In a lot of ways I have become what has traditionally been thought of as a librarian. I certainly would be considered a librarian by the general public, and I refer to myself as such when talking to civilians about what I do for a living. But librarianship has changed significantly over the last generation, and it continues to evolve. Probably, it will always be evolving for the rest of its history. For most of the history of libraries the role of the librarian has been fairly straightforward: select materials for use, and organize them so they may be easily discovered.
That remains true, but now in academic libraries there is a lot more to it. Cataloging isn’t just cataloging, anymore. One has to think in terms of metadata. One has to be sufficiently schooled in computer programming to work with the WebPAC’s and discovery tools, etc. There’s a lot more negotiating with vendors and understanding of copyright and licensing agreements. The traditional reference librarian is much less about directing patrons to information than about teaching research methods and information literacy. I can’t get past a telephone interview for a reference librarian, regardless of my experience, because I have no formal teaching experience, and no way to get it.
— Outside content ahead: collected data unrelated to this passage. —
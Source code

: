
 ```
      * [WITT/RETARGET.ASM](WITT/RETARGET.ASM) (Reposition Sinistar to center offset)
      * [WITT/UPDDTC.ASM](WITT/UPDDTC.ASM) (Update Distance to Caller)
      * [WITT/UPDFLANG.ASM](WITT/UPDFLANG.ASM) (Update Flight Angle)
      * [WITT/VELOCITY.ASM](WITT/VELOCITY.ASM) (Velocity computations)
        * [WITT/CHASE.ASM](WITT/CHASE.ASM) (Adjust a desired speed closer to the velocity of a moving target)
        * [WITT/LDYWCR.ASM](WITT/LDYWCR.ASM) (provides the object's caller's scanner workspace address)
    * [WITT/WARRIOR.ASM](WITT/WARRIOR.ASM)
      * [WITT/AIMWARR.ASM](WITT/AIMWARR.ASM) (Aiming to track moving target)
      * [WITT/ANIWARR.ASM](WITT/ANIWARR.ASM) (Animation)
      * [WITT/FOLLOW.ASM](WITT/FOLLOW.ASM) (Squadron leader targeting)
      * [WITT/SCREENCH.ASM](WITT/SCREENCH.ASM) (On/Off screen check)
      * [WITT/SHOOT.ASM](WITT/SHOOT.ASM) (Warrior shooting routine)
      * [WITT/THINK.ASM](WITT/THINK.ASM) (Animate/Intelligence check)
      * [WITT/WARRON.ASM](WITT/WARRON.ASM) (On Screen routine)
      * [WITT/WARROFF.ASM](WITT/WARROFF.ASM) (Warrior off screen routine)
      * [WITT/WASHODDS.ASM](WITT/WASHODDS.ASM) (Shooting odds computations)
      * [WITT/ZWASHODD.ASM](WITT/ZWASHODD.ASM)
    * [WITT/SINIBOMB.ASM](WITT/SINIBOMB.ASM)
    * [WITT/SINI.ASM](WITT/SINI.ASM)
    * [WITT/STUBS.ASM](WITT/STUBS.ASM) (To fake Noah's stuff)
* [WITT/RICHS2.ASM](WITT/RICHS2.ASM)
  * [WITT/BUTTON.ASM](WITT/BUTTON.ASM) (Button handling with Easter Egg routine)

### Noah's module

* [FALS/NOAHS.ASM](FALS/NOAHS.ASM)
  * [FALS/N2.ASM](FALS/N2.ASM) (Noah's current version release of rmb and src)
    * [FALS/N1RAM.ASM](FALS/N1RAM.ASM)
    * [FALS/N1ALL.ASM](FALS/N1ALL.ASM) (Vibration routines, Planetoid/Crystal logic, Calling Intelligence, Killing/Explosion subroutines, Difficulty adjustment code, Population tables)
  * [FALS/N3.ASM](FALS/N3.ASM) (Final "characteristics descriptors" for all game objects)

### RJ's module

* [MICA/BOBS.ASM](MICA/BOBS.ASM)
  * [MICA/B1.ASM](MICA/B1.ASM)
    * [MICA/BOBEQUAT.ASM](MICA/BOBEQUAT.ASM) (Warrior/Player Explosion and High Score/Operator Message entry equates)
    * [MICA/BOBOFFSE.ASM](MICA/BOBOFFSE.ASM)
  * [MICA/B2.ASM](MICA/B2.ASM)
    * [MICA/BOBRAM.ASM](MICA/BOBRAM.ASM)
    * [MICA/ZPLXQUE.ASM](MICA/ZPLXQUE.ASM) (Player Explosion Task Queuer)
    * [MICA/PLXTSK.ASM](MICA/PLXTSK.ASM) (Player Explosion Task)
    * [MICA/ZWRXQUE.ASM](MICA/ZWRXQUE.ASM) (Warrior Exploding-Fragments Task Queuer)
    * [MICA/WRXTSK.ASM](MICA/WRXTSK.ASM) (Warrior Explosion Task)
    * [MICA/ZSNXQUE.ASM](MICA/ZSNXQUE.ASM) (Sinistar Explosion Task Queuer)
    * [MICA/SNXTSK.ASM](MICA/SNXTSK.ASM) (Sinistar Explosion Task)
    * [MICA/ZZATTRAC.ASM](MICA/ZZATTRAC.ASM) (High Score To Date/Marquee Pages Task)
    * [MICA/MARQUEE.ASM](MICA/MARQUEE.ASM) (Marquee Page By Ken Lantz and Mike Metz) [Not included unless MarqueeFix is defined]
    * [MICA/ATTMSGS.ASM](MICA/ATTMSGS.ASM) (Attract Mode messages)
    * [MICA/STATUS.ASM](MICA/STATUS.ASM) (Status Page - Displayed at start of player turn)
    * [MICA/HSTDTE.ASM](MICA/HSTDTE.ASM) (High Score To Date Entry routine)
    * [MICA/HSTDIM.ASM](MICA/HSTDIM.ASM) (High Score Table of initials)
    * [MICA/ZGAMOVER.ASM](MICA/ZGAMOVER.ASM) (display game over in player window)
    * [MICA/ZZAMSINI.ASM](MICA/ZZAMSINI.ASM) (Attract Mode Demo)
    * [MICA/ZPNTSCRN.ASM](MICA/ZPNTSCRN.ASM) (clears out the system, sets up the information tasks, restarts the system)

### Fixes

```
So, what do I have to offer the profession, besides experience and enthusiasm? Aside from the obvious professional opportunities created by getting my MA in Library and Information Science, I attended school to acquire more knowledge and better skills in providing that information to my community and my future communities.
My values and personality insist that I have a job in which I serve more than myself and do more than make money for someone else. Since my mid-twenties I have known that I must work for the betterment of my community as well as myself. My career must reflect those values. Preferably, my career would be the venue in which I work for the betterment of my community. Currently, my community is the faculty, staff, and students of UMSL, its sister campuses in the University of Missouri system, and all the patrons of the MOBIUS consortium’s member libraries. That’s no small community. My duty is to see that every member of my community is provided with the desired materials from which they may retrieve their desired information.
Yes, libraries are in a constant state of flux, and we must examine our role in the world continuously, but people will always need information and they will always need assistance in organization, discernment, assessment, and access to that information. Why do I want to be a librarian? Because, I want to be my community’s information concierge to attend their needs. I want to be there to hold the hand of a student who needs help in writing her first paper, the Ph. D. candidate looking for those last citations for her dissertation, and that person who hands that patron the book they’ve been waiting for for weeks. That’s why I want to be a librarian; for the betterment of others and my community.